What do the lines from the top of the data through the line with "- **Dashboards** (and" say? Quote them exactly and include both ends.

Recorded data:
....

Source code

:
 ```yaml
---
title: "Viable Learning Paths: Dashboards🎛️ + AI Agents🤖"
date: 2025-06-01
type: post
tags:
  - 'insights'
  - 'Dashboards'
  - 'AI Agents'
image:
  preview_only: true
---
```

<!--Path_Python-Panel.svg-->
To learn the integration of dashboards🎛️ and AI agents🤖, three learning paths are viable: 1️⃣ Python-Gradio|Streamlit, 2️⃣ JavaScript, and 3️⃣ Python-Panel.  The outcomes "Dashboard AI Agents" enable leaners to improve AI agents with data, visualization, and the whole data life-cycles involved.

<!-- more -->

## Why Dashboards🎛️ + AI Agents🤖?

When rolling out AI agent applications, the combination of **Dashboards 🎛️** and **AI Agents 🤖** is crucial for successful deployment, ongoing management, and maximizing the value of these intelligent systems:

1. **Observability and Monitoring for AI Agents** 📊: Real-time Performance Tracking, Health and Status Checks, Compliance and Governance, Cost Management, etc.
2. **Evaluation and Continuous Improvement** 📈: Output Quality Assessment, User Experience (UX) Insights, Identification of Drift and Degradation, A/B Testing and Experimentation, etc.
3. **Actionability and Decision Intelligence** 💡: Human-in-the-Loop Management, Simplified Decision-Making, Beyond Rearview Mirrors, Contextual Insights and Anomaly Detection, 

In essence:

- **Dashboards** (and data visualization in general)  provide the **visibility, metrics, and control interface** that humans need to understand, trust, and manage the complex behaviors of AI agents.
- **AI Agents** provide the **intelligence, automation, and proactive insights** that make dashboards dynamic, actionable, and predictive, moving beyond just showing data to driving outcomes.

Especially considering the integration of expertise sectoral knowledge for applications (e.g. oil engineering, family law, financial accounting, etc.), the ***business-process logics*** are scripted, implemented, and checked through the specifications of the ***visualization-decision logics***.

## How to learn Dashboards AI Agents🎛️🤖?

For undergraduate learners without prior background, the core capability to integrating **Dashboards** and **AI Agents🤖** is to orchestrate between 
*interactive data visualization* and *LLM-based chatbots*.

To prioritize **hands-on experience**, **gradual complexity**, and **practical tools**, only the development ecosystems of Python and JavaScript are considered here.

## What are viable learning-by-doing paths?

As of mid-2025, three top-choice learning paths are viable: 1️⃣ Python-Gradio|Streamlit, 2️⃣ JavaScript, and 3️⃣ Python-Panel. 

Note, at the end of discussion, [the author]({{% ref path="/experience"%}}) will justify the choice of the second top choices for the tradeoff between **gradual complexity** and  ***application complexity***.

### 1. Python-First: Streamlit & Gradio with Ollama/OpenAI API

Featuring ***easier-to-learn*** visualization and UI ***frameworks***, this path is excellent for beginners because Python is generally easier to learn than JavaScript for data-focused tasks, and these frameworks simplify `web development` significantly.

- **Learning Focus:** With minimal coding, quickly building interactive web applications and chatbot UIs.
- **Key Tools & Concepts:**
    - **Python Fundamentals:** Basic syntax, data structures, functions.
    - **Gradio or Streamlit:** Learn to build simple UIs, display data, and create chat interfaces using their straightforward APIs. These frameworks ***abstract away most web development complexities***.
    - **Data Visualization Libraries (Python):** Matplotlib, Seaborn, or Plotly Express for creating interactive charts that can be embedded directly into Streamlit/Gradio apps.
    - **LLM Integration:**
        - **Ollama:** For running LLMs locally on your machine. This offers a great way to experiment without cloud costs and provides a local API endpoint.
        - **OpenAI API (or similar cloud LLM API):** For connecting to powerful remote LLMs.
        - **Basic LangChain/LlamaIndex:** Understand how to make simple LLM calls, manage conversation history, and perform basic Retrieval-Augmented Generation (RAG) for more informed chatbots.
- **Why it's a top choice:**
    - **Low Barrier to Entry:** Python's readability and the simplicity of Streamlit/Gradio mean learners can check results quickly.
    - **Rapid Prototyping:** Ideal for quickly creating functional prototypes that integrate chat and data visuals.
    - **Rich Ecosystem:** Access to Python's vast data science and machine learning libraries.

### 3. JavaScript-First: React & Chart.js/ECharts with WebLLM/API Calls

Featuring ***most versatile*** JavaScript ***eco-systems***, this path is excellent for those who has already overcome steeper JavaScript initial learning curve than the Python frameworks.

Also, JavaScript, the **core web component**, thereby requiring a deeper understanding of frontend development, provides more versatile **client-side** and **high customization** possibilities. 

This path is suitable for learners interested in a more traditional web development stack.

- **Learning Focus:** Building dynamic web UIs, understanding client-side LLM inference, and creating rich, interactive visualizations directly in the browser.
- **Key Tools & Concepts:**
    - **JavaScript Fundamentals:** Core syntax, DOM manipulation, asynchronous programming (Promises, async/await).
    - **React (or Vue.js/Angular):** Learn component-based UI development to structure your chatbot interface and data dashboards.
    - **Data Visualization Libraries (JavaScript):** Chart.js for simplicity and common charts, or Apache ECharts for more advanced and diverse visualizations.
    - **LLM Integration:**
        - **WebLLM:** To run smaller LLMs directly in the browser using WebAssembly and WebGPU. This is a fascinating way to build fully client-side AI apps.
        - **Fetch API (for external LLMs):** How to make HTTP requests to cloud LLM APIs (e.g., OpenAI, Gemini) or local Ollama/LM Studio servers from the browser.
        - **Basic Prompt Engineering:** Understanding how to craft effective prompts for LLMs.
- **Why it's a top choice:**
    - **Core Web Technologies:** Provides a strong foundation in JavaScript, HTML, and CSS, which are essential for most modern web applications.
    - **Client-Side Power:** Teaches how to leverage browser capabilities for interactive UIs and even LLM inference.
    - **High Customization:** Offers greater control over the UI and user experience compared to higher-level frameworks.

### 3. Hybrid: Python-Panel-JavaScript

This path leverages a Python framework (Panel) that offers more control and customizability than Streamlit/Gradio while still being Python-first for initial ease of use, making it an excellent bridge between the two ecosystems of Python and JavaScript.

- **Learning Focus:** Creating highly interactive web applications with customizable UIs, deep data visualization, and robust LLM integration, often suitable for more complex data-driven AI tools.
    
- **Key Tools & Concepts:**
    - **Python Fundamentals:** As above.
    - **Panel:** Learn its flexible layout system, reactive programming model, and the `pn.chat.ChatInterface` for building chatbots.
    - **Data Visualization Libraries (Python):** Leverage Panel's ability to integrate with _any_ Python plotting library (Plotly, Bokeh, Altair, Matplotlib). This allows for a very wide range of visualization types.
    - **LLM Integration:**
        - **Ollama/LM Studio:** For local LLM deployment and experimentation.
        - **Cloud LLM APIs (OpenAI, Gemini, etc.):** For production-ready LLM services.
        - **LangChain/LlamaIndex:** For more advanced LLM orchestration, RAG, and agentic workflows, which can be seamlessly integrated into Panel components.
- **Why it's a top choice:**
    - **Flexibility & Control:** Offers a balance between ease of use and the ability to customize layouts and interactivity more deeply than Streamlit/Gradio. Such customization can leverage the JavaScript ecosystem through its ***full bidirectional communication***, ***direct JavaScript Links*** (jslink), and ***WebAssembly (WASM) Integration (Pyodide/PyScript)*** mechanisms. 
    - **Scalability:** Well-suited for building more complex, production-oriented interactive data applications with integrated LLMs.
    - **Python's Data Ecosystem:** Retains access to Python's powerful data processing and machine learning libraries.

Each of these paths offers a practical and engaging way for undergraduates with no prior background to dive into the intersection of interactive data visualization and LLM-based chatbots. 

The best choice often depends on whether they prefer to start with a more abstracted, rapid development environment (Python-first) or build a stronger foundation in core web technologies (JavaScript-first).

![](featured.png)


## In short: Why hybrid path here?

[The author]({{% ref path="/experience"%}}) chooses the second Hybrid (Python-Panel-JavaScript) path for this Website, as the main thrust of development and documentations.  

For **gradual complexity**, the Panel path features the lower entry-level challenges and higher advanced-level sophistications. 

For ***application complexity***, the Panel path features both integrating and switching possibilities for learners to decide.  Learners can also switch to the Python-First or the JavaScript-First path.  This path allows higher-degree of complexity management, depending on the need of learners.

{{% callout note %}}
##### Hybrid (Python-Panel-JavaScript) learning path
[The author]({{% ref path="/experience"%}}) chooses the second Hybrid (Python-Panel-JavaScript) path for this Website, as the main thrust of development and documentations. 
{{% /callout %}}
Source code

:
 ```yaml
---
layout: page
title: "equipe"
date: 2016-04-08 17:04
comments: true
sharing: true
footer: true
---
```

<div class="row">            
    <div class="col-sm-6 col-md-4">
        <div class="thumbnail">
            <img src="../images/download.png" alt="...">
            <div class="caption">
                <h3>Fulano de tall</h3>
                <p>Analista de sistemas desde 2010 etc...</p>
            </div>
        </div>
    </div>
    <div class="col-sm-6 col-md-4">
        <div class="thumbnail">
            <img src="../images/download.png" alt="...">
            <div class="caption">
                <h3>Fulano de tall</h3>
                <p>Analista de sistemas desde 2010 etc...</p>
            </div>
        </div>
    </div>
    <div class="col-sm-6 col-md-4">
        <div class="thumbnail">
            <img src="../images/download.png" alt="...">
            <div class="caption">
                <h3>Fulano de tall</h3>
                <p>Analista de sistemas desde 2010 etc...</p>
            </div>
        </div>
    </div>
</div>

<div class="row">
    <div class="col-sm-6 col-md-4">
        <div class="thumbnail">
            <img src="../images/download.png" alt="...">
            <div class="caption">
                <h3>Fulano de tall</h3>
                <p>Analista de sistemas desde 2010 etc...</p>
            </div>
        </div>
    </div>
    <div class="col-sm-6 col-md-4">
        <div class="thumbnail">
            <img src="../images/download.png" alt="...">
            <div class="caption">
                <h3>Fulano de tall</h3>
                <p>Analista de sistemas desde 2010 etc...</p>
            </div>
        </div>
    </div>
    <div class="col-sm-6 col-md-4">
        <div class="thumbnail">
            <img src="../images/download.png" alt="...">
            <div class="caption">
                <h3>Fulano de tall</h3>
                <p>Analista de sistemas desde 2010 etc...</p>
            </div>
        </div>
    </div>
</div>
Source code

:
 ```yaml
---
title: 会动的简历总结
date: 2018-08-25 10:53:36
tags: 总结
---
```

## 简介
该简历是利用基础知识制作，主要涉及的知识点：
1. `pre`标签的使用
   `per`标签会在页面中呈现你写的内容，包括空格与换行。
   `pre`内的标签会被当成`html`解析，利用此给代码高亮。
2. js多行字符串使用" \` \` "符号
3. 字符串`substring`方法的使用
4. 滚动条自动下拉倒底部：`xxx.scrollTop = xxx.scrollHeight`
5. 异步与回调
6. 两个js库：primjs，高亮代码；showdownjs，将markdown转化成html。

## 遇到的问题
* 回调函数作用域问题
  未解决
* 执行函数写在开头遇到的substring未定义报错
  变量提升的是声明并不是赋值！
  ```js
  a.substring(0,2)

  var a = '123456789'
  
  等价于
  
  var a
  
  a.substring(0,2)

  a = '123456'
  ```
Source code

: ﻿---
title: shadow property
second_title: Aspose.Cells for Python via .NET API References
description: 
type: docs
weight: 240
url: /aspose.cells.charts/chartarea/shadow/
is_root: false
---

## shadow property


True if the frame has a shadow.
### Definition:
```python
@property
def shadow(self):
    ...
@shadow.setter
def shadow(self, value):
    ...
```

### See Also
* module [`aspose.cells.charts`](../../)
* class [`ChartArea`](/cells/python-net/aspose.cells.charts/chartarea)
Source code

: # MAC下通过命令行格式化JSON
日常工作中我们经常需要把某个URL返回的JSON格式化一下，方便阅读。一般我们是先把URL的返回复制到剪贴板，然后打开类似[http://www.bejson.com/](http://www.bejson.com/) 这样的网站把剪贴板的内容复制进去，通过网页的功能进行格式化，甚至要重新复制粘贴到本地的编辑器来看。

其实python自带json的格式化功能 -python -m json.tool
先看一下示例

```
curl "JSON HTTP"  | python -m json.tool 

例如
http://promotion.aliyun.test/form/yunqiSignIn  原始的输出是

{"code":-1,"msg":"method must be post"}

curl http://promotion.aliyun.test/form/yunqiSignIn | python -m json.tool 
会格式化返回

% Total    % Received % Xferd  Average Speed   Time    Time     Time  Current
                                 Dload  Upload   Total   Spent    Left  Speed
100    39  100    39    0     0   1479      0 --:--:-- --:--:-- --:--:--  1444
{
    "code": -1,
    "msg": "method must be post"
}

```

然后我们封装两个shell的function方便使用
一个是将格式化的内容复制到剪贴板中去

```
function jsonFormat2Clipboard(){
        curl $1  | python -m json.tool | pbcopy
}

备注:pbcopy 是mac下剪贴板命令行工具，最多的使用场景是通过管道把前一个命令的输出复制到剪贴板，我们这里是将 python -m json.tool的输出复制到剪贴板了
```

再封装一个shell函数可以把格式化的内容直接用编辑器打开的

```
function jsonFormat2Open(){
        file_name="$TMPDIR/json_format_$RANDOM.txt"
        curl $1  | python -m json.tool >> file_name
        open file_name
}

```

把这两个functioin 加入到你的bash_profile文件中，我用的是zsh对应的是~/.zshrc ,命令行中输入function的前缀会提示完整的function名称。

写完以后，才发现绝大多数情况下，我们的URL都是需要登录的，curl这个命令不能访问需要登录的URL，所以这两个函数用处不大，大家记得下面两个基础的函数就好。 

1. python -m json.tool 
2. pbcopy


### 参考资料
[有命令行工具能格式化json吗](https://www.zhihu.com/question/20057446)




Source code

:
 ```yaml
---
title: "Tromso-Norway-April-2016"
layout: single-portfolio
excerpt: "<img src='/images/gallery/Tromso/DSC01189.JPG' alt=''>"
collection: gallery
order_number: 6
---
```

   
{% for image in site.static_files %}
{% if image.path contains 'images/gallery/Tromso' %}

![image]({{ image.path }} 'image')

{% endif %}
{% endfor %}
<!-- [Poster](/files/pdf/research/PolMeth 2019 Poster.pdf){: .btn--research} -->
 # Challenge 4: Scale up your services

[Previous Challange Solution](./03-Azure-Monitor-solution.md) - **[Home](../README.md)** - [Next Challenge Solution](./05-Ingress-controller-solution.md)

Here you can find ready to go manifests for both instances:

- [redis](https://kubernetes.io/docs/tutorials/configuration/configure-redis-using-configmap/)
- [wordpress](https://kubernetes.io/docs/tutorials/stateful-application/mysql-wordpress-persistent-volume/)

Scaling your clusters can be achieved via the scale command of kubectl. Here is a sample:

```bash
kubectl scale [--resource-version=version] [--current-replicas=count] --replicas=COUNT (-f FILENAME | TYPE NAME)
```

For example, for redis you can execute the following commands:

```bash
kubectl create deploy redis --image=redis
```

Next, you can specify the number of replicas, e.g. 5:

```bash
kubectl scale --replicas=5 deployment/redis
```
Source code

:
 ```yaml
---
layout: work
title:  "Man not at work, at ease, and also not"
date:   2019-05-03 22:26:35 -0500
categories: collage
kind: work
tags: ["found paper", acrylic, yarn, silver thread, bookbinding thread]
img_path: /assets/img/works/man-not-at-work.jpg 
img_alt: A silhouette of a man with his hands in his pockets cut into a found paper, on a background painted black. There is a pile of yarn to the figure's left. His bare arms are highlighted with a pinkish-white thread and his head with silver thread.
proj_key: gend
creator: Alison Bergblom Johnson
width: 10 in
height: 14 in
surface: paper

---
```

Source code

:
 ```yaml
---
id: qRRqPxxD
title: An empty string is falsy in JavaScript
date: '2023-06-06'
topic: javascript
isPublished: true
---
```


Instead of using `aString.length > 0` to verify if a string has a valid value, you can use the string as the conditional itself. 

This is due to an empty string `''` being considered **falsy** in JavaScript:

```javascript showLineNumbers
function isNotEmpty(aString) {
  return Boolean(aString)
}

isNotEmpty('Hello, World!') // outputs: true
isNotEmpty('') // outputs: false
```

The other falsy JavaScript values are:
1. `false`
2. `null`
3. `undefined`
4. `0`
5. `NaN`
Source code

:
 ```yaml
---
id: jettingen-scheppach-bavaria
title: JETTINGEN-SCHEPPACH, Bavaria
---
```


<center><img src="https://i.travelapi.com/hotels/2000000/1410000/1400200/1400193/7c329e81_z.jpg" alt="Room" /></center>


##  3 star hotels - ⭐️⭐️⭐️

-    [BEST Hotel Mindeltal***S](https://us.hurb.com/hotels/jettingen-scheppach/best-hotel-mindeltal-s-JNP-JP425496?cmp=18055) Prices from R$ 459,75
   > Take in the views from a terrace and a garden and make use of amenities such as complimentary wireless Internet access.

....

Finished task
Source code

:
 ```yaml
---
title: "Viable Learning Paths: Dashboards🎛️ + AI Agents🤖"
date: 2025-06-01
type: post
tags:
  - 'insights'
  - 'Dashboards'
  - 'AI Agents'
image:
  preview_only: true
---
```

<!--Path_Python-Panel.svg-->
To learn the integration of dashboards🎛️ and AI agents🤖, three learning paths are viable: 1️⃣ Python-Gradio|Streamlit, 2️⃣ JavaScript, and 3️⃣ Python-Panel.  The outcomes "Dashboard AI Agents" enable leaners to improve AI agents with data, visualization, and the whole data life-cycles involved.

<!-- more -->

## Why Dashboards🎛️ + AI Agents🤖?

When rolling out AI agent applications, the combination of **Dashboards 🎛️** and **AI Agents 🤖** is crucial for successful deployment, ongoing management, and maximizing the value of these intelligent systems:

1. **Observability and Monitoring for AI Agents** 📊: Real-time Performance Tracking, Health and Status Checks, Compliance and Governance, Cost Management, etc.
2. **Evaluation and Continuous Improvement** 📈: Output Quality Assessment, User Experience (UX) Insights, Identification of Drift and Degradation, A/B Testing and Experimentation, etc.
3. **Actionability and Decision Intelligence** 💡: Human-in-the-Loop Management, Simplified Decision-Making, Beyond Rearview Mirrors, Contextual Insights and Anomaly Detection, 

In essence:

- **Dashboards** (and data visualization in general)  provide the **visibility, metrics, and control interface** that humans need to understand, trust, and manage the complex behaviors of AI agents.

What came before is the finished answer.